It is precisely in the missing of this point that our world takes offense at the gospel, a message of salvation offered in terms the world, by its criteria, considers unequal or unfair. The biblical gospel is particularized to elected Israel and Israel’s Messiah and universalized to the world through elected Israel and Israel’s Messiah and through no other. These things are not ours to control or to comprehend, but to accept in submissive faith. Refusal to do so represents a posture of protest against God’s way of doing things and, accordingly, a forfeiture of what God extends in grace since it is not on our terms. What it does not represent is an alternative better way. Cain and his offering are not subsequently accepted by God now that Abel has been disposed of and is out of the way. “Cain’s elimination of God’s elect does not leave him occupying that role. Instead it results in Cain’s being alienated from God and from the soil from which he earned his livelihood (vv. 11-12)” (Kaminsky). This story, in other words, is another chapter in the story of the Fall itself, which centers not on God’s unfair restriction–indeed, God’s freedoms are many and his restrictions few (cf. the disproportionate trees in the Garden!)–but on the first humans’ determination that they rather than God would define the way to blessing, which of course, results in their forfeiting the blessing that could be theirs. Divine inequality or unfairness provides an occasion for the exposing of human rebellion, it is not the cause of human rebellion (contra Schwartz).

But back to the many ways in which this story highlights the grace of God. It is not just that YHWH offers Cain the possibility of acceptance and blessing, it is that YHWH speaks to him in the first place, that YHWH converses with him! (vv. 6-7). This is the first display of grace, anticipating the second: YHWH gives the non-elected brother the opportunity to get in on the blessing of acceptance (this will have to be factored into any doctrine of election for it to be considered properly biblical)–clear indication that God’s mysterious and unpredictable acts of choosing are neither arbitrary, whimsical, nor compromising of his justice. Third, as with Cain’s parents in the previous story, YHWH comes looking for repentance by way of rhetorical interrogation (vv. 9-10). Fourth, Cain’s murderous act results in the judgment of banishment, as it did for his parents; but he receives exile instead of death, including the divine provision of a sign of protection (vv. 11-16). Alas, the apparent “arbitrariness of God has its positive side,” and “divine inequality” ends up working in Cain’s favor, as “the symmetry of ‘life for life’ yields to the gracious asymmetry of exile as the penalty for murder.” Cain, it turns out, “survives, despite the atrocity he has committed. . . . [H]e survives by the grace of God–ironically, the very principle that evoked his murderous impulse in the first place” Indeed, “The irony is pungent: The man who could not tolerate God’s inscrutable grace now benefits from it” (Levenson). “In such a simple way, the narrative articulates the two-sidedness of human life, in jeopardy for disobedience and yet safe. The acknowledgment of guilt and the reality of grace come together in this presentation” (Brueggemann).
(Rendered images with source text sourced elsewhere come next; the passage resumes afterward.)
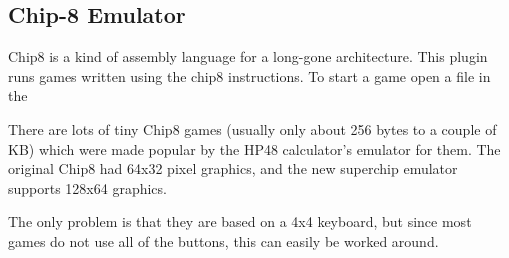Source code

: \subsection{\label{ref:Chip8emulator}Chip{}-8 Emulator}
Chip8 is a kind of assembly language for a long-gone architecture.
This plugin runs games written using the chip8 instructions.
To start a game open a  file in the 

There are lots of tiny Chip8 games (usually only about 256 bytes to a
couple of KB) which were made popular by the HP48
calculator's emulator for them. The original Chip8 had
64x32 pixel graphics, and the new superchip emulator supports 128x64
graphics.

The only problem is that they are based on a 4x4 keyboard, but since most
games do not use all of the buttons, this can easily be worked around.

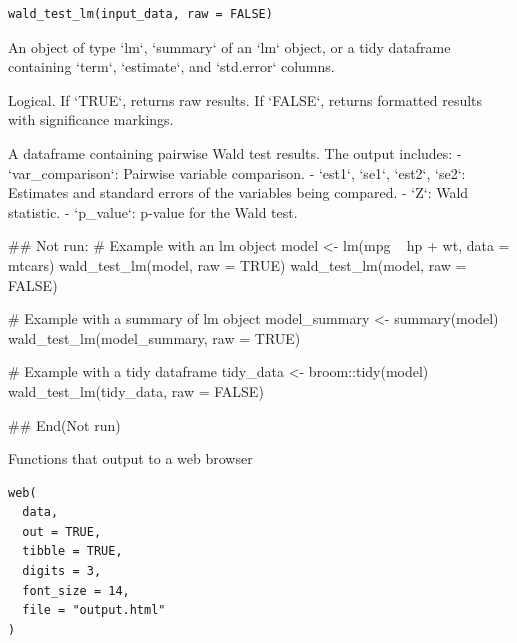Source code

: \documentclass[a4paper]{book}
\begin{document}
%
\begin{Usage}
\begin{verbatim}
wald_test_lm(input_data, raw = FALSE)
\end{verbatim}
\end{Usage}
%
\begin{Arguments}
\begin{ldescription}
\item[\code{input\_data}] An object of type `lm`, `summary` of an `lm` object, or a tidy dataframe
containing `term`, `estimate`, and `std.error` columns.

\item[\code{raw}] Logical. If `TRUE`, returns raw results. If `FALSE`, returns formatted results with significance markings.
\end{ldescription}
\end{Arguments}
%
\begin{Value}
A dataframe containing pairwise Wald test results. The output includes:
- `var\_comparison`: Pairwise variable comparison.
- `est1`, `se1`, `est2`, `se2`: Estimates and standard errors of the variables being compared.
- `Z`: Wald statistic.
- `p\_value`: p-value for the Wald test.
\end{Value}
%
\begin{Examples}
\begin{ExampleCode}

## Not run: 
# Example with an lm object
model <- lm(mpg ~ hp + wt, data = mtcars)
wald_test_lm(model, raw = TRUE)
wald_test_lm(model, raw = FALSE)

# Example with a summary of lm object
model_summary <- summary(model)
wald_test_lm(model_summary, raw = TRUE)

# Example with a tidy dataframe
tidy_data <- broom::tidy(model)
wald_test_lm(tidy_data, raw = FALSE)

## End(Not run)
\end{ExampleCode}
\end{Examples}
%
\begin{Description}
Functions that output to a web browser
\end{Description}
%
\begin{Usage}
\begin{verbatim}
web(
  data,
  out = TRUE,
  tibble = TRUE,
  digits = 3,
  font_size = 14,
  file = "output.html"
)
\end{verbatim}
\end{Usage}
\end{document}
Returning once more to Schwartz and her protest, should we lay the blame for the first murder (and all subsequent ones) on the Lord and his “favoritism”? Is this a story about scarcity, or about particularity in the interest of universality? (See on this theme especially Richard Bauckham, Bible and Mission: Christian Witness in a Postmodern World.) Is it the case that God has only one blessing, so to speak, or is it that God has only one path or agency through which he chooses to dispense his blessing generously to all those who receive it in submission to his way of doing things? In short, is this a story about divine shortage or about divine sovereignty, about my world in which God comes to live or God’s world in which I am invited to live? Related, did Cain actually kill in the rage of his exclusion, or did he kill in the rejection of YHWH’s grace, generously available to him through faith and submission? Even if YHWH’s choice of Abel explains the occasion for Cain’s anger and his drooping countenance, does it explain his violence? Must scarcity lead to exclusion and exclusion to competition and competition to violence? Perhaps in a world minus God, but hardly in a world of God’s own making, where submission to God’s way of doing things defines existence. To my reading, the stories of Cain and Abel and of Jacob and Esau do not express “a conception of identity as something won in a competition, at someone else’s loss, an identity born in the rivalry and violence that unravel from scarcity” (Schwartz), but something else entirely, namely, the possibility of a conception of identity anchored to God’s sovereign election and inscrutable grace.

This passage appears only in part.